Group founded by Nelson Mandela to promote 52 grassroots organisations
Supporting community organisations was response to growth of xenophobia, nationalism and populism
Former Irish president Mary Robinson and Graça Machel, widow of former president Nelson Mandela, join a walk to commemorate what would have been Mandela’s 99th birthday in Cape Town, South Africa. Photograph: REUTERS/Mike Hutchings
Fifty-two grassroots organisations from around the world are to be promoted by The Elders – a group of global leaders founded by Nelson Mandela – as part of a year-long campaign to encourage empathy, diversity and tolerance globally.
Speaking at the launch of The Elders’ Walk Together campaign, Mandela’s widow, Graça Machel, said supporting inspirational community organisations was part of the group’s response to the growth of xenophobia, nationalism and populism in politics worldwide.
The overall aim of the new campaign is to promote peace, health, justice and equality, which were four crucial areas that underpin an individual’s basic rights, she said.
The group of statesmen and women also gathered at the Cape Town International Convention Centre on Tuesday to celebrate their organisation’s 10th birthday. Mandela formed The Elders a decade ago to use its collective experience to promote the shared interests of humanity and universal human rights.
Ms Machel, who is from Mozambique, said The Elders intended to continue his work through its latest campaign, which would celebrate one inspirational organisation each week that is trying to defend basic rights under difficult circumstances.
“Each [community organisation that will be profiled] is working to make progress on basic human freedoms often in the face of seemingly insurmountable challenges,” she said.
While the 52 organisations have not all been chosen yet, they are being sourced through The Elders’ global civil society partner networks, including the US-based conflict resolution group Search for Common Ground.

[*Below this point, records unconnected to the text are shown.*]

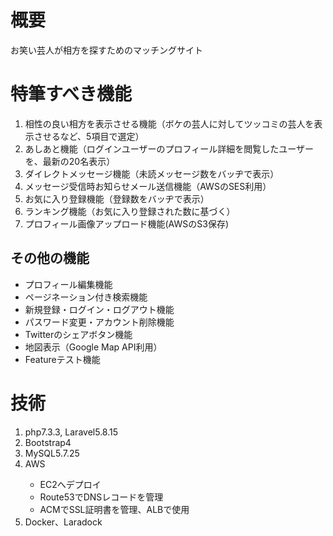 <h1>概要</h1>
<p>お笑い芸人が相方を探すためのマッチングサイト</p>

<h1>特筆すべき機能</h1>
<ol>
    <li>相性の良い相方を表示させる機能（ボケの芸人に対してツッコミの芸人を表示させるなど、5項目で選定）</li>
    <li>あしあと機能（ログインユーザーのプロフィール詳細を閲覧したユーザーを、最新の20名表示）</li>
    <li>ダイレクトメッセージ機能（未読メッセージ数をバッヂで表示）</li>
    <li>メッセージ受信時お知らせメール送信機能（AWSのSES利用）</li>
    <li>お気に入り登録機能（登録数をバッヂで表示）</li>
    <li>ランキング機能（お気に入り登録された数に基づく）</li>
    <li>プロフィール画像アップロード機能(AWSのS3保存)</li>
</ol>  

<h2>その他の機能</h2>
<ul>
    <li>プロフィール編集機能</li>
    <li>ページネーション付き検索機能</li>
    <li>新規登録・ログイン・ログアウト機能</li>
    <li>パスワード変更・アカウント削除機能</li>
    <li>Twitterのシェアボタン機能</li>
    <li>地図表示（Google Map API利用）</li>    
    <li>Featureテスト機能</li>
</ul>

<h1>技術</h1>
<ol>
    <li>php7.3.3, Laravel5.8.15</li>
    <li>Bootstrap4</li>
    <li>MySQL5.7.25</li>
    <li>AWS</li>
    <ul>
      <li>EC2へデプロイ</li>
      <li>Route53でDNSレコードを管理</li>
      <li>ACMでSSL証明書を管理、ALBで使用</li>
    </ul>
    <li>Docker、Laradock</li>
</ol>
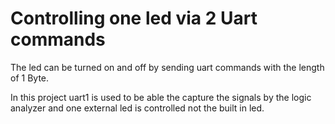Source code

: # Controlling one led via 2 Uart commands



The led can be turned on and off by sending uart commands with the length of 1 Byte. 



In this project uart1 is used to be able the capture the signals by the logic analyzer and one external led is controlled not the built in led.



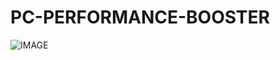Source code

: # PC-PERFORMANCE-BOOSTER

![IMAGE](https://github.com/KANISHK-MECH/PC-PERFORMANCE-BOOSTER/assets/136042521/aa0bdd24-5e50-4277-bb8e-83779490bf70)
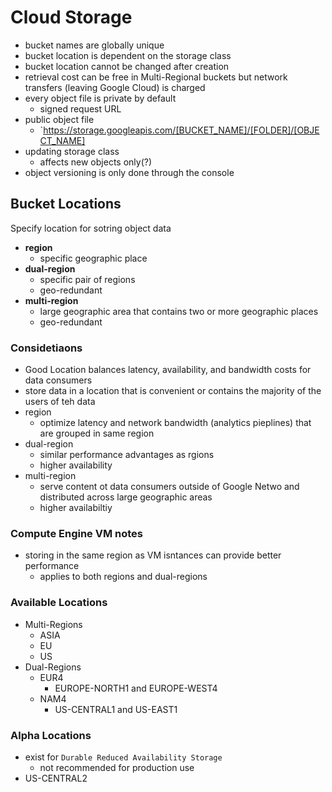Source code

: # Cloud Storage

- bucket names are globally unique
- bucket location is dependent on the storage class
- bucket location cannot be changed after creation
- retrieval cost can be free in Multi-Regional buckets but network transfers (leaving Google Cloud) is charged
- every object file is private by default
  - signed request URL
- public object file
  - `https://storage.googleapis.com/[BUCKET_NAME]/[FOLDER]/[OBJECT_NAME]
- updating storage class
  - affects new objects only(?)
- object versioning is only done through the console


## Bucket Locations

Specify location for sotring object data

- **region**
  - specific geographic place
- **dual-region**
  - specific pair of regions
  - geo-redundant
- **multi-region**
  - large geographic area that contains two or more geographic places
  - geo-redundant

### Considetiaons

- Good Location balances latency, availability, and bandwidth costs for data consumers
- store data in a location that is convenient or contains the majority of the users of teh data
- region
  - optimize latency and network bandwidth (analytics pieplines) that are grouped in same region
- dual-region
  - similar performance advantages as rgions
  - higher availability
- multi-region
  - serve content ot data consumers outside of Google Netwo and distributed across large geographic areas
  - higher availabiltiy

### Compute Engine VM notes

- storing in the same region as VM isntances can provide better performance
  - applies to both regions and dual-regions

### Available Locations

- Multi-Regions
  - ASIA
  - EU
  - US
- Dual-Regions
  - EUR4
    - EUROPE-NORTH1 and EUROPE-WEST4
  - NAM4
    - US-CENTRAL1 and US-EAST1

### Alpha Locations

- exist for `Durable Reduced Availability Storage`
  - not recommended for production use
- US-CENTRAL2
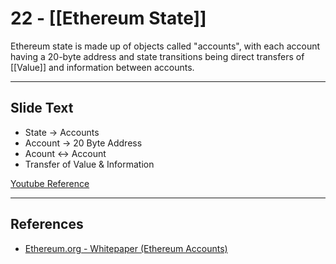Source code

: # 22 - [[Ethereum State]]

Ethereum state is made up of objects called "accounts", with each account having a 20-byte address and state transitions being direct transfers of [[Value]] and information between accounts. 

---
## Slide Text
- State -> Accounts
- Account -> 20 Byte Address
- Acount <-> Account
- Transfer of Value & Information

[Youtube Reference](https://youtu.be/zIeBfuXxuWs?t=63)

---
## References
- [Ethereum.org - Whitepaper (Ethereum Accounts)](https://ethereum.org/en/whitepaper/#ethereum-accounts)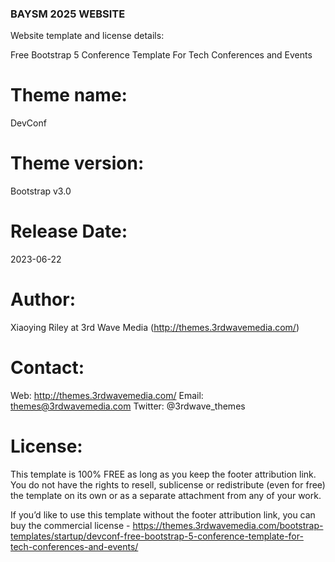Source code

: ### BAYSM 2025 WEBSITE ### 

Website template and license details: 

Free Bootstrap 5 Conference Template For Tech Conferences and Events

Theme name:
=======================================================================
DevConf

Theme version:
=======================================================================
Bootstrap v3.0

Release Date:
=======================================================================
2023-06-22

Author: 
=======================================================================
Xiaoying Riley at 3rd Wave Media (http://themes.3rdwavemedia.com/)

Contact:
=======================================================================
Web: http://themes.3rdwavemedia.com/
Email: themes@3rdwavemedia.com
Twitter: @3rdwave_themes

License: 
=======================================================================
This template is 100% FREE as long as you keep the footer attribution link. You do not have the rights to resell, sublicense or redistribute (even for free) the template on its own or as a separate attachment from any of your work.

If you’d like to use this template without the footer attribution link, you can buy the commercial license - https://themes.3rdwavemedia.com/bootstrap-templates/startup/devconf-free-bootstrap-5-conference-template-for-tech-conferences-and-events/
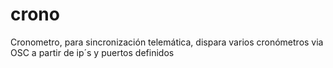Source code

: # crono
Cronometro, para sincronización telemática, dispara varios cronómetros via OSC a partir de ip´s y puertos definidos
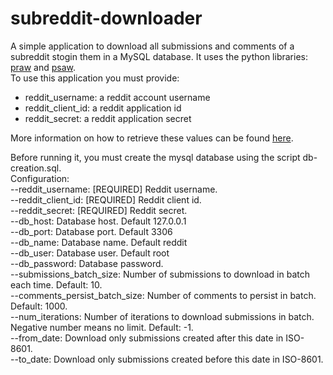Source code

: # subreddit-downloader

A simple application to download all submissions and comments of a subreddit stogin them in a MySQL database. It uses
the python libraries: <a href="https://praw.readthedocs.io/en/latest/">praw</a>
and <a href="https://pypi.org/project/psaw/">psaw</a>.
<br>
To use this application you must provide:
<ul>
<li>reddit_username: a reddit account username</li>
<li>reddit_client_id: a reddit application id</li>
<li>reddit_secret: a reddit application secret</li>
</ul>
More information on how to retrieve these values can be found <a href="https://github.com/reddit-archive/reddit/wiki/OAuth2#getting-started">here</a>.

Before running it, you must create the mysql database using the script db-creation.sql.
<br>
Configuration:<br>
--reddit_username:          [REQUIRED] Reddit username.<br>
--reddit_client_id:          [REQUIRED] Reddit client id.<br>
--reddit_secret:          [REQUIRED] Reddit secret.<br>
--db_host:          Database host. Default 127.0.0.1<br>
--db_port:          Database port. Default 3306<br>
--db_name:          Database name. Default reddit<br>
--db_user:          Database user. Default root<br>
--db_password:      Database password.<br>
--submissions_batch_size:  Number of submissions to download in batch each time. Default: 10.<br>
--comments_persist_batch_size:  Number of comments to persist in batch. Default: 1000.<br>
--num_iterations:  Number of iterations to download submissions in batch. Negative number means no limit. Default:
-1.<br>
--from_date:          Download only submissions created after this date in ISO-8601.<br>
--to_date:          Download only submissions created before this date in ISO-8601.<br>

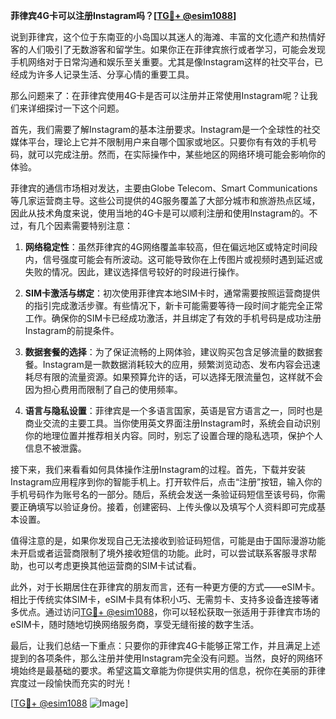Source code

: **菲律宾4G卡可以注册Instagram吗？[[TG💪+ @esim1088](https://t.me/s/esim1088)]**

说到菲律宾，这个位于东南亚的小岛国以其迷人的海滩、丰富的文化遗产和热情好客的人们吸引了无数游客和留学生。如果你正在菲律宾旅行或者学习，可能会发现手机网络对于日常沟通和娱乐至关重要。尤其是像Instagram这样的社交平台，已经成为许多人记录生活、分享心情的重要工具。

那么问题来了：在菲律宾使用4G卡是否可以注册并正常使用Instagram呢？让我们来详细探讨一下这个问题。

首先，我们需要了解Instagram的基本注册要求。Instagram是一个全球性的社交媒体平台，理论上它并不限制用户来自哪个国家或地区。只要你有有效的手机号码，就可以完成注册。然而，在实际操作中，某些地区的网络环境可能会影响你的体验。

菲律宾的通信市场相对发达，主要由Globe Telecom、Smart Communications等几家运营商主导。这些公司提供的4G服务覆盖了大部分城市和旅游热点区域，因此从技术角度来说，使用当地的4G卡是可以顺利注册和使用Instagram的。不过，有几个因素需要特别注意：

1. **网络稳定性**：虽然菲律宾的4G网络覆盖率较高，但在偏远地区或特定时间段内，信号强度可能会有所波动。这可能导致你在上传图片或视频时遇到延迟或失败的情况。因此，建议选择信号较好的时段进行操作。

2. **SIM卡激活与绑定**：初次使用菲律宾本地SIM卡时，通常需要按照运营商提供的指引完成激活步骤。有些情况下，新卡可能需要等待一段时间才能完全正常工作。确保你的SIM卡已经成功激活，并且绑定了有效的手机号码是成功注册Instagram的前提条件。

3. **数据套餐的选择**：为了保证流畅的上网体验，建议购买包含足够流量的数据套餐。Instagram是一款数据消耗较大的应用，频繁浏览动态、发布内容会迅速耗尽有限的流量资源。如果预算允许的话，可以选择无限流量包，这样就不会因为担心费用而限制了自己的使用频率。

4. **语言与隐私设置**：菲律宾是一个多语言国家，英语是官方语言之一，同时也是商业交流的主要工具。当你使用英文界面注册Instagram时，系统会自动识别你的地理位置并推荐相关内容。同时，别忘了设置合理的隐私选项，保护个人信息不被泄露。

接下来，我们来看看如何具体操作注册Instagram的过程。首先，下载并安装Instagram应用程序到你的智能手机上。打开软件后，点击“注册”按钮，输入你的手机号码作为账号名的一部分。随后，系统会发送一条验证码短信至该号码，你需要正确填写以验证身份。接着，创建密码、上传头像以及填写个人资料即可完成基本设置。

值得注意的是，如果你发现自己无法接收到验证码短信，可能是由于国际漫游功能未开启或者运营商限制了境外接收短信的功能。此时，可以尝试联系客服寻求帮助，也可以考虑更换其他运营商的SIM卡试试看。

此外，对于长期居住在菲律宾的朋友而言，还有一种更方便的方式——eSIM卡。相比于传统实体SIM卡，eSIM卡具有体积小巧、无需剪卡、支持多设备连接等诸多优点。通过访问[TG💪+ @esim1088](https://t.me/s/esim1088)，你可以轻松获取一张适用于菲律宾市场的eSIM卡，随时随地切换网络服务商，享受无缝衔接的数字生活。

最后，让我们总结一下重点：只要你的菲律宾4G卡能够正常工作，并且满足上述提到的各项条件，那么注册并使用Instagram完全没有问题。当然，良好的网络环境始终是最基础的要求。希望这篇文章能为你提供实用的信息，祝你在美丽的菲律宾度过一段愉快而充实的时光！

[[TG💪+ @esim1088](https://t.me/s/esim1088) ![Image](https://i.postimg.cc/4NQfJmqS/Snipaste-2025-05-13-00-14-12.png)]
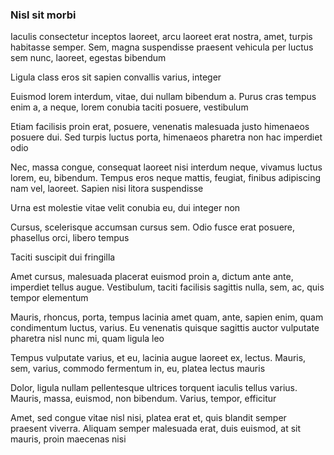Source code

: ### Nisl sit morbi

Iaculis consectetur inceptos laoreet, arcu laoreet erat nostra, amet, turpis habitasse semper. Sem, magna suspendisse praesent vehicula per luctus sem nunc, laoreet, egestas bibendum

Ligula class eros sit sapien convallis varius, integer

Euismod lorem interdum, vitae, dui nullam bibendum a. Purus cras tempus enim a, a neque, lorem conubia taciti posuere, vestibulum

Etiam facilisis proin erat, posuere, venenatis malesuada justo himenaeos posuere dui. Sed turpis luctus porta, himenaeos pharetra non hac imperdiet odio

Nec, massa congue, consequat laoreet nisi interdum neque, vivamus luctus lorem, eu, bibendum. Tempus eros neque mattis, feugiat, finibus adipiscing nam vel, laoreet. Sapien nisi litora suspendisse

Urna est molestie vitae velit conubia eu, dui integer non

Cursus, scelerisque accumsan cursus sem. Odio fusce erat posuere, phasellus orci, libero tempus

Taciti suscipit dui fringilla

Amet cursus, malesuada placerat euismod proin a, dictum ante ante, imperdiet tellus augue. Vestibulum, taciti facilisis sagittis nulla, sem, ac, quis tempor elementum

Mauris, rhoncus, porta, tempus lacinia amet quam, ante, sapien enim, quam condimentum luctus, varius. Eu venenatis quisque sagittis auctor vulputate pharetra nisl nunc mi, quam ligula leo

Tempus vulputate varius, et eu, lacinia augue laoreet ex, lectus. Mauris, sem, varius, commodo fermentum in, eu, platea lectus mauris

Dolor, ligula nullam pellentesque ultrices torquent iaculis tellus varius. Mauris, massa, euismod, non bibendum. Varius, tempor, efficitur

Amet, sed congue vitae nisl nisi, platea erat et, quis blandit semper praesent viverra. Aliquam semper malesuada erat, duis euismod, at sit mauris, proin maecenas nisi


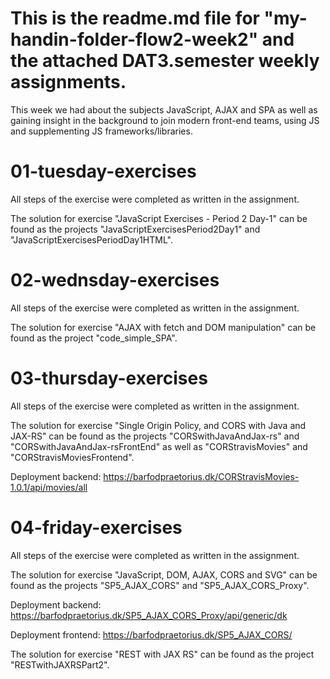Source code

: # This is the readme.md file for "my-handin-folder-flow2-week2" and the attached DAT3.semester weekly assignments.
This week we had about the subjects JavaScript, AJAX and SPA as well as gaining insight in the 
background to join modern front-end teams, using JS and supplementing JS 
frameworks/libraries.


# 01-tuesday-exercises
All steps of the exercise were completed as written in the assignment.

The solution for exercise "JavaScript Exercises - Period 2 Day-1" can be found as the 
projects "JavaScriptExercisesPeriod2Day1" and "JavaScriptExercisesPeriodDay1HTML".


# 02-wednsday-exercises
All steps of the exercise were completed as written in the assignment.

The solution for exercise "AJAX with fetch and DOM manipulation" can be found as the 
project "code_simple_SPA".


# 03-thursday-exercises
All steps of the exercise were completed as written in the assignment.

The solution for exercise "Single Origin Policy, and CORS with Java and JAX-RS" can be found as the 
projects "CORSwithJavaAndJax-rs" and "CORSwithJavaAndJax-rsFrontEnd"
as well as "CORStravisMovies" and "CORStravisMoviesFrontend".

Deployment backend: https://barfodpraetorius.dk/CORStravisMovies-1.0.1/api/movies/all


# 04-friday-exercises
All steps of the exercise were completed as written in the assignment.

The solution for exercise "JavaScript, DOM, AJAX, CORS and SVG" can be found as the 
projects "SP5_AJAX_CORS" and "SP5_AJAX_CORS_Proxy".

Deployment backend: https://barfodpraetorius.dk/SP5_AJAX_CORS_Proxy/api/generic/dk

Deployment frontend: https://barfodpraetorius.dk/SP5_AJAX_CORS/


The solution for exercise "REST with JAX RS" can be found as the 
project "RESTwithJAXRSPart2".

Once chosen the organisations will be profiled on the recently established Walk Together website as part of their efforts to “amplify their voices”, according to The Elders’ spokesperson William French.
Mrs Machel maintained the new campaign is guided by the mandate given to them by Mr Mandela, which was “to support courage where there is fear, foster agreement where there is conflict, and inspire hope where there is despair”.
She went on to warn that xenophobic, nationalist and populist political forces had recently achieved their highest levels of support around the world in decades and they needed to be confronted.
“Authoritarian leaders in every part of the world show increasing confidence in their ability to erode human rights, shrink civic space, and in the worst cases, imprison and massacre their own citizens without fear of reprisal.
“This needs to be vigorously challenged, loud and clear. Without freedom, there will be no lasting peace or security, no justice, no prosperity,” she insisted.
The Elders is made up of former heads of state, peace activists, and human rights advocates, including Kofi Annan, Ban Ki-moon, Desmond Tutu, Graça Machel, Jimmy Carter, Hina Jilani, Ireland’s Mary Robinson, and Ernesto Zedillo.
International businessman Sir Richard Branson, who was a close friend of Mr Mandela’s, was also in attendance at the event. So too were hundreds of representatives of some of Cape Town’s poorest communities.
Ahead of the launch, a large group of people led by The Elders gathered in Cape Town’s central business district for a symbolic march on Nelson Mandela International Day, to honour the global icon, who died in December 2013.